I'd like to create a highly automated scraper, which would be able to open the search results page of cnn.com (that's why I need Selenium), extract some information from each article, then get to the next page, however, with little to no success so far.
Currently my code looks like this (I know, it's probably terrible, it's a patchwork of other spiders I found):
import scrapy
from scrapy import signals
from scrapy.http import TextResponse
from scrapy.xlib.pydispatch import dispatcher
from cnn.items import CNNitem
from scrapy.spiders import CrawlSpider, Rule
from scrapy.linkextractors import LinkExtractor
from selenium import webdriver
from selenium.webdriver.common.by import By
from selenium.webdriver.support.wait import WebDriverWait
from selenium.webdriver.support import expected_conditions as EC
class CNNspider(CrawlSpider):
name = "cnn_spider"
allowed_domains = ['cnn.com']
start_urls = ['https://www.cnn.com/search?q=elizabeth%20warren&size=10&page=1']
rules = [
Rule(LinkExtractor(restrict_xpaths='//div[@class="cnn-search__results-list"]//h3/a/@href'), callback='parse_post', follow= True),
]
def __init__(self, *a, **kw):
self.driver = webdriver.Chrome()
super(CNNspider, self).__init__(*a, **kw)

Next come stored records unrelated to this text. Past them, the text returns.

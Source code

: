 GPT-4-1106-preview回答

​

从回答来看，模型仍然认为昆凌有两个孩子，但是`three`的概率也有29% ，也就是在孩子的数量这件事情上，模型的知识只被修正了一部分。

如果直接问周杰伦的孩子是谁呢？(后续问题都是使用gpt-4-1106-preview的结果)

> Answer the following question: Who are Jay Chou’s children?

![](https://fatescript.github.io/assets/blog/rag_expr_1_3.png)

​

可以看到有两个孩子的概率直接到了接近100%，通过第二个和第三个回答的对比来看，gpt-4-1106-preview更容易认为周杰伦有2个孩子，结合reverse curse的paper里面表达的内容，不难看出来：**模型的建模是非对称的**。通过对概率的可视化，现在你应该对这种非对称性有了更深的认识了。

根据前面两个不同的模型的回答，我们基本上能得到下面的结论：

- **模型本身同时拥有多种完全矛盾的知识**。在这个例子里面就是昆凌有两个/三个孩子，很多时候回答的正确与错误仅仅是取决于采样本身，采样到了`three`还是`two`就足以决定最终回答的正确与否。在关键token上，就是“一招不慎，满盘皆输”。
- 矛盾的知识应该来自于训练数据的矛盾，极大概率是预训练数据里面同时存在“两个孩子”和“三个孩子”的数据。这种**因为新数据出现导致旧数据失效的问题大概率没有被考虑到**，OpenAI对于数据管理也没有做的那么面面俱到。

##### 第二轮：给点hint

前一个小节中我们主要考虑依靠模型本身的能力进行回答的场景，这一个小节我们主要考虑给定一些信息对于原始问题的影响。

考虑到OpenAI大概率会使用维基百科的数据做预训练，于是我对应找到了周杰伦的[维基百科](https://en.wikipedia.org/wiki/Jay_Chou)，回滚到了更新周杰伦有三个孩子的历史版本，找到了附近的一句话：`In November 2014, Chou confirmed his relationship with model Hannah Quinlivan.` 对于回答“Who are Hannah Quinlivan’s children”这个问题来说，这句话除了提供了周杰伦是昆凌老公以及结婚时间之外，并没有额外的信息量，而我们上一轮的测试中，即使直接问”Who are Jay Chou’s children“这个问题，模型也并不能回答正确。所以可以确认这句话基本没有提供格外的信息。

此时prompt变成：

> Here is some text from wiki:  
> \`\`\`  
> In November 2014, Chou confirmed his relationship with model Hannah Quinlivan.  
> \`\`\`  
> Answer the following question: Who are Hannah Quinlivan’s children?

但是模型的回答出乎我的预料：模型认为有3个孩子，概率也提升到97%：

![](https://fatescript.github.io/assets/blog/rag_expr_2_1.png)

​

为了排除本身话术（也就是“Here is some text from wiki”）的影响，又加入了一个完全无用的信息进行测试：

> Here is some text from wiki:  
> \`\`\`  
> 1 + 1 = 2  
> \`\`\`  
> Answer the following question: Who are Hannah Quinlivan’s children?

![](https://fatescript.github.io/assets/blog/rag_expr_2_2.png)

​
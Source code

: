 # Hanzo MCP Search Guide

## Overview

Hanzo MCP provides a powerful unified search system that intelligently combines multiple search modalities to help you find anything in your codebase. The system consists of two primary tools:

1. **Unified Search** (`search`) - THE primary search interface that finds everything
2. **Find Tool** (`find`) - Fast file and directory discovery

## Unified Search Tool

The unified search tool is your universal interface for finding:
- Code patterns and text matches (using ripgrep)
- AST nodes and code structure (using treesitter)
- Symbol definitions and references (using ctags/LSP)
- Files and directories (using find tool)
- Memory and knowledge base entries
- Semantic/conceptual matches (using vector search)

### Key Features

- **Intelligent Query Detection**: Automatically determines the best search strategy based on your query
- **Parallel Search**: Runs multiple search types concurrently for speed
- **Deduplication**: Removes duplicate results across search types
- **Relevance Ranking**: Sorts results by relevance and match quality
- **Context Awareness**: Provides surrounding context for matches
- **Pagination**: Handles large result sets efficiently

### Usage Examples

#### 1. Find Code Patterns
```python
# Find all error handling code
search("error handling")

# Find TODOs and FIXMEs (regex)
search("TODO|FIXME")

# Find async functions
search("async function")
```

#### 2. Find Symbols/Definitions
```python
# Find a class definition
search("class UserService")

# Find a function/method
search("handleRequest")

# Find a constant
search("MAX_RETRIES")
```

def parse_page(self, response):
# selenium part of the job
self.driver.get(response.url)
while True:
more_btn = WebDriverWait(self.driver, 10).until(
EC.visibility_of_element_located((By.XPATH, "//div[@class='pagination-bar']/div[contains(text(), 'Next')]"))
)
more_btn.click()
# stop when we reach the desired page
if self.driver.current_url.endswith('page=161'):
break
# now scrapy should do the job
response = TextResponse(url=response.url, body=self.driver.page_source, encoding='utf-8')
for post in response.xpath('//div[@class="cnn-search__results-list"]/div[@class="cnn-search__result cnn-search__result--article"]'):
item = CNNitem()
item['Title'] = post.xpath('.//h3[@class="cnn-search__result-headline"]/a/text()').extract()
item['Link'] = post.xpath('.//h3[@class="cnn-search__result-headline"]/a/@href').extract()
yield scrapy.Request(item['Link'], meta={'item': item}, callback=self.parse_post)
def parse_post(self, response):
item = response.meta['item']
item["Body"] = response.xpath('//section[@id="body-text"]/div[1]/div/text()').extract()
return item
Right now what Chrome does is it opens the first page, and almost immediately closes it, without doing anything. Can someone help me with putting this together?